A 160-year-old flag, from the time of the first Māori King, Pōtatau Te Wherowhero, has been returned to the Kīngitanga by the Anglican Church.
The Anglican Diocese officially signed over ownership to the Kīngitanga yesterday, after forgetting they had it for 90 years.
Members of the Kīngitanga travelled north from Ngāruawāhia and joined representatives from the Anglican Diocese of Auckland and Te Pihopatanga o Te Tai Tokerau in the cathedral.
Pōtatau Te Wherowhero was the first Māori King, crowned in 1858.
The current King, Kīngi Tūheitia's son, Te Ariki Tamaroa Whatumoana, received the taonga on behalf of the Kīngitanga .
"Symbols of his prestigious office were created as the Kīngitanga grew and became the illustrious institution it is today. The Pōtatau flag was one of those symbols; designed to reflect the mana and tapu of this sacred office," he told those gathered at the church.
The origin of the flag is unclear, it may have been made as a kind of funeral pall at the time of Pōtatau's death.
In 1929, it surfaced in England.
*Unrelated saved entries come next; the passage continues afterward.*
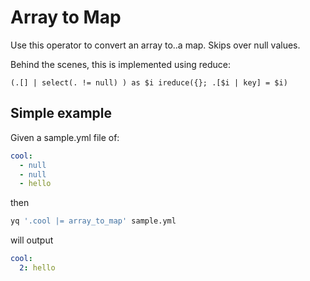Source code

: # Array to Map

Use this operator to convert an array to..a map. Skips over null values.

Behind the scenes, this is implemented using reduce:

```
(.[] | select(. != null) ) as $i ireduce({}; .[$i | key] = $i)
```

## Simple example
Given a sample.yml file of:
```yaml
cool:
  - null
  - null
  - hello
```
then
```bash
yq '.cool |= array_to_map' sample.yml
```
will output
```yaml
cool:
  2: hello
```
It appears to have been taken there in 1865 by a member of the clergy who had served in Aotearoa. It was then returned to Aotearoa.
Ross Bay, the Anglican Bishop of Auckland, said it is time for the taonga to finally return home.
"We have unknowingly had care for this taonga for 90 years, hidden away in the basement of the Auckland Museum and rediscovering it around the anniversary of the Kīngitanga movement. The opportunity has arisen for us to ensure that it is returned to its proper home, which is Turangawaewae Ngāruawāhia to the Kīngitanga .
"So it's a very historic moment and the oldest artefact that the Kīngitanga will hold and belongs to the very first King Pōtatau Te Wherowhero. So it seems important for us that it is back in its home."
The Bishop said the timing of the return is providential - it's a week before the Koroneihana celebrations and almost 90 years to the day since it was placed with the Auckland Museum for safe keeping.
Waikato-Tainui's Barbara Moke described the flag's return to the Kīngitanga as a "self-repatriation".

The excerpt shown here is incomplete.